The Romans developed a standard formula for making mortar about two millennia ago. This mortar binds cobble-sized fragments of tuff and brick, and it was used in the concrete walls of many monuments of Imperial Rome (from 27 BC, when Octavian became Emperor Augustus, through the 4th century CE).
As part of their study, Dr Ingraffea and his colleagues discovered that the long-term resilience of the Roman concrete is due to the mineralogical changes that occur as the volcanic ash-lime mortar cures.
The scientists studied a reproduction of the mortar as it cured over 180 days. They compared this material to samples dating back 1,900 years, and observed the formation of a durable calcium-alumino-silicate mineral that acts to bind and reinforce interfacial zones in the mortar, preventing obstacles to the growth of microcracks.
“We obtained X-ray diffractograms for many different points within a given cementitious microstructure. This enabled us to detect changes in mineral assemblages that gave precise indications of chemical processes active over very small areas,” explained Dr Marie Jackson from the University of California, Berkeley, who is the first author of a paper published in the Proceedings of the National Academy of Sciences.

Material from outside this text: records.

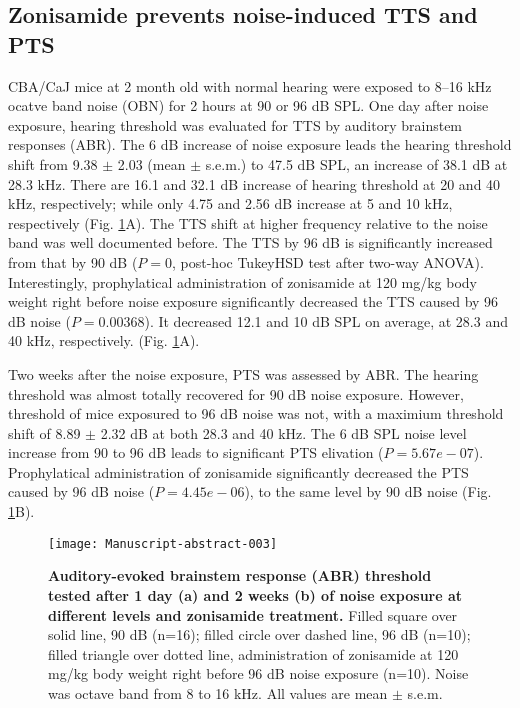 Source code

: \documentclass[11pt]{article}
\begin{document}
\subsection {Zonisamide prevents noise-induced TTS and PTS}




CBA/CaJ mice at 2 month old with normal hearing were exposed to 8--16 kHz ocatve band noise (OBN) for 2 hours at 90 or 96 dB SPL. One day after noise exposure, hearing threshold was evaluated for TTS by auditory brainstem responses (ABR). The 6 dB increase of noise exposure leads the hearing threshold shift from 
9.38 
$\pm$ 
2.03 
(mean $\pm$ s.e.m.) to 
47.5 dB SPL, an increase of 38.1 
dB at 28.3 kHz. There are 
16.1 
and 
32.1 
dB increase of hearing threshold at 20 and 40 kHz, respectively; while only 
4.75 
and 
2.56 
dB increase at 5 and 10 kHz, respectively (Fig. \ref{fig:Figure1}A). The TTS shift at higher frequency relative to the noise band was well documented before. The TTS by 96 dB is significantly increased from that by 90 dB 
($P = 0$, post-hoc TukeyHSD test after two-way ANOVA). 
Interestingly, prophylatical administration of zonisamide at 120 mg/kg body weight right before noise exposure significantly decreased the TTS caused by 96 dB noise 
($P = 0.00368$). It decreased 12.1 and 10 dB SPL on average, at 28.3 and 40 kHz, respectively.
(Fig. \ref{fig:Figure1}A).

Two weeks after the noise exposure, PTS was assessed by ABR. The hearing threshold was almost totally recovered for 90 dB noise exposure. However, threshold of mice exposured to 96 dB noise was not, with a maximium threshold shift of 8.89 $\pm$ 2.32 dB at both 28.3 and 40 kHz. The 6 dB SPL noise level increase from 90 to 96 dB leads to significant PTS elivation 
($P = 5.67e-07 $).
Prophylatical administration of zonisamide significantly decreased the PTS caused by 96 dB noise 
($P = 4.45e-06 $), to the same level by 90 dB noise (Fig. \ref{fig:Figure1}B).



\begin{figure}[ht!]
\centering
\texttt{[image: Manuscript-abstract-003]}

\caption{{\bf {Auditory-evoked brainstem response (ABR) threshold tested after 1 day (a) and 2 weeks (b) of noise exposure at different levels and zonisamide treatment.}} Filled square over solid line, 90 dB (n=16); filled circle over dashed line, 96 dB (n=10); filled triangle over dotted line, administration of zonisamide at 120 mg/kg body weight right before 96 dB noise exposure (n=10). Noise was octave band from 8 to 16 kHz. All values are mean $\pm$ s.e.m.}
\label{fig:Figure1}
\end{figure}
\end{document}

“The mortar resists microcracking through in situ crystallization of platy strätlingite, a durable calcium-alumino-silicate mineral that reinforces interfacial zones and the cementitious matrix.”
“The dense intergrowths of the platy crystals obstruct crack propagation and preserve cohesion at the micron scale, which in turn enables the concrete to maintain its chemical resilience and structural integrity in a seismically active environment at the millennial scale.”
Roman volcanic ash-lime mortar is of keen scientific interest not just because of its unmatched resilience and durability, but also for the environmental advantages it offer.
Most modern concretes are bound by limestone-based Portland cement.
Manufacturing Portland cement requires heating a mix of limestone and clay to 1,450 degrees Celsius (2,642 degrees Fahrenheit), a process that releases enough carbon to account for about 7 % of the total amount of carbon emitted into the atmosphere each year.
Roman mortar, by contrast, is a mixture of about 85 % (by volume) volcanic ash, fresh water, and lime, which is calcined at much lower temperature than Portland cement.
Coarse chunks of volcanic tuff and brick compose about 45-to-55 % of the concrete. The result is a significant reduction in carbon emissions.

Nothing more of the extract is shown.